The reason is federation. Email is an open, federated protocol. Anyone can run a mail server. Anyone can send email to anyone else. You don’t need to sign up for the same service. You don’t need to be on the same network. A Gmail user can email a Fastmail user can email a self-hosted Postfix user can email an enterprise Exchange user. Nobody owns email.
Every proprietary communication platform is a walled garden. You can’t send a Slack message to someone on Teams. You can’t send a Discord message to someone on Signal. But you can send an email to anyone with an email address. That universality is email’s superpower.
Email is also the identity layer of the internet. When you create an account on almost any service, you verify it with an email address. Password resets go to email. Two-factor authentication codes go to email (or to an authenticator app that was set up with an email address). Email is the root of trust for online identity in a way that no other protocol has achieved.
The irony is that email is terrible at almost everything it’s used for. It’s a poor collaboration tool (long threads are unreadable). It’s a poor task management system (emails get buried). It’s a poor real-time communication channel (delivery is best-effort, not instant). It’s a poor identity verification system (email addresses can be spoofed). It’s a poor file sharing mechanism (attachments have size limits and no version control).
And yet nothing has replaced it, because nothing else is universal, federated, and open. Email’s mediocrity at everything is exactly its strength – it’s good enough at everything, and it works with everyone.
Reading email headers: a practical guide
If you ever need to diagnose an email problem – a message that isn’t arriving, a legitimate email landing in spam, a suspected phishing attempt – headers are your diagnostic tool. Here’s what to look for:
-
Read Received headers bottom to top. The bottom one is the origin. Each subsequent one shows the next hop. Delays between hops indicate where the message was held up.
-
Check Authentication-Results. SPF pass? DKIM pass? DMARC pass? If any fail, that’s your problem. If SPF fails, the sending server’s IP isn’t in the domain’s SPF record. If DKIM fails, the message was modified in transit or the signature is wrong. If DMARC fails, the domain alignment is broken.
-
Look at the sending IP. The IP in the bottom-most Received header (after “from”) is the true origin. Check it against blocklists using tools like MXToolbox. If it’s listed, that’s why emails are being rejected.
-
Check X-Spam-Status or similar. Many mail servers add headers indicating the spam score. SpamAssassin adds
X-Spam-Statuswith a numerical score and a list of the rules that triggered. A score above 5 typically means the message was flagged as spam. -
Compare Return-Path with From. If the
Return-Path(envelope sender) doesn’t match theFromheader, that’s not necessarily malicious (mailing lists, forwarding), but it’s worth noting when investigating suspicious emails.

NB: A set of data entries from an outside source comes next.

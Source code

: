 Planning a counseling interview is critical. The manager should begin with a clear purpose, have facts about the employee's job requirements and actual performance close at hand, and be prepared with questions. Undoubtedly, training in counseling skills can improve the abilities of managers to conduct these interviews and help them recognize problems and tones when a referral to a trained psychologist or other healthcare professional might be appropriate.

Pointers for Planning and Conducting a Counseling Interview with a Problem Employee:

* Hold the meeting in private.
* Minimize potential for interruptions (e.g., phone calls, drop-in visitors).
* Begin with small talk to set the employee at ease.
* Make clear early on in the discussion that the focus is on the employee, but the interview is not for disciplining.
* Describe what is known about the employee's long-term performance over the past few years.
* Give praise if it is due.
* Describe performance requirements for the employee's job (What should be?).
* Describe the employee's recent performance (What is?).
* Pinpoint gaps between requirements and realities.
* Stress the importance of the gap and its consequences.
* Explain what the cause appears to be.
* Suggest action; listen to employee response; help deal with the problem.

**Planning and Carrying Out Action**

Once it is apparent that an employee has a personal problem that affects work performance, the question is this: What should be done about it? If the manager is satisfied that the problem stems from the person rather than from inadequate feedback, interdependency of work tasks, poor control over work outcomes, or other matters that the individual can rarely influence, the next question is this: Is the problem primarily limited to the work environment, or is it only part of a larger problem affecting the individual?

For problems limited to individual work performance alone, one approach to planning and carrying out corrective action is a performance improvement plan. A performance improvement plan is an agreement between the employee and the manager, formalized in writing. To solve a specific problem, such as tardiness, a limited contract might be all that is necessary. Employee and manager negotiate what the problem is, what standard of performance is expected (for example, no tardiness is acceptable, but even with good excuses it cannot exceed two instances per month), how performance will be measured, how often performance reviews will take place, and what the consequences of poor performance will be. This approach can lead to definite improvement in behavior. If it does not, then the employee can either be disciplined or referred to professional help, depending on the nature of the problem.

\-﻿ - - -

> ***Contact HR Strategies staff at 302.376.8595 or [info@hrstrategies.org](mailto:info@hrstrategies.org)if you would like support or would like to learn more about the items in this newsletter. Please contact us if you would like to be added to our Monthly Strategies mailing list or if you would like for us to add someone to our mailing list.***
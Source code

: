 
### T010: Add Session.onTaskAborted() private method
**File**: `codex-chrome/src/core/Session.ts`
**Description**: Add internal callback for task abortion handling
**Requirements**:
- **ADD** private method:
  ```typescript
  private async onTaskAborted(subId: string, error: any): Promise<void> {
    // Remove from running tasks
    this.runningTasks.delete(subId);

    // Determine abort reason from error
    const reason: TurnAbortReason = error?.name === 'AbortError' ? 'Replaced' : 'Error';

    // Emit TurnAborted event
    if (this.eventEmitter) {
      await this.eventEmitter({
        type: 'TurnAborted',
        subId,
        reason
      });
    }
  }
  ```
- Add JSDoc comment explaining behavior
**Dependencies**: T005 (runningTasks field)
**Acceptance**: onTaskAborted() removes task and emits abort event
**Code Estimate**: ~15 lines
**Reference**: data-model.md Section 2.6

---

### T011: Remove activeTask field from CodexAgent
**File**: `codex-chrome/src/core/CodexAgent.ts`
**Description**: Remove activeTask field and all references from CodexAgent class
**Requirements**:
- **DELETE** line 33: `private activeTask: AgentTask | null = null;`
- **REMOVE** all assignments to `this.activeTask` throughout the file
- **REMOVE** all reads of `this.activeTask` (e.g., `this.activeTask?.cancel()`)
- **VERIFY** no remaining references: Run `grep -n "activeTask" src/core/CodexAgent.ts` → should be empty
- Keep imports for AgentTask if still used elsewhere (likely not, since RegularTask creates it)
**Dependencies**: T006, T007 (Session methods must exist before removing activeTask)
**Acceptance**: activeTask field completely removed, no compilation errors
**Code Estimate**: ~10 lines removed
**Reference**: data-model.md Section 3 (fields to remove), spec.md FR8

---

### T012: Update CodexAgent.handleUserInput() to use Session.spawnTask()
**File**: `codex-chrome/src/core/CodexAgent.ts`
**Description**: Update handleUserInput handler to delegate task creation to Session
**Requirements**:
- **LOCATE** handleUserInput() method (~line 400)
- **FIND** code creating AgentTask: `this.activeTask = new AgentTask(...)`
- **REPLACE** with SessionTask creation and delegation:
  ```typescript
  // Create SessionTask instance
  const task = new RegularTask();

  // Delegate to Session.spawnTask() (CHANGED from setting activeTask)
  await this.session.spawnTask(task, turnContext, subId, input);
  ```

The future (probably still email)
Email is fifty years old and counting. It’s been patched, extended, bolted onto, and complained about for decades. SMTP is still the core protocol. DNS still handles routing via MX records. The From header still can’t be trusted without SPF, DKIM, and DMARC, and many domains still don’t configure them properly.
The current trajectory is toward more authentication (Google and Yahoo began requiring DMARC alignment for bulk senders in 2024), more encryption (TLS everywhere, with MTA-STS making it enforceable rather than opportunistic), and more centralisation (a shrinking number of providers handling an increasing share of email, making their spam filtering decisions effectively law).
The protocol that Ray Tomlinson hacked together in 1971 – user@host, send a message, hope it arrives – is still the foundation. Everything else is just trying to make it safe to use on a network that’s nothing like the one it was designed for.
It’s the best kind of engineering legacy: something that works despite everything working against it, used by billions, understood by few, and replaced by nothing.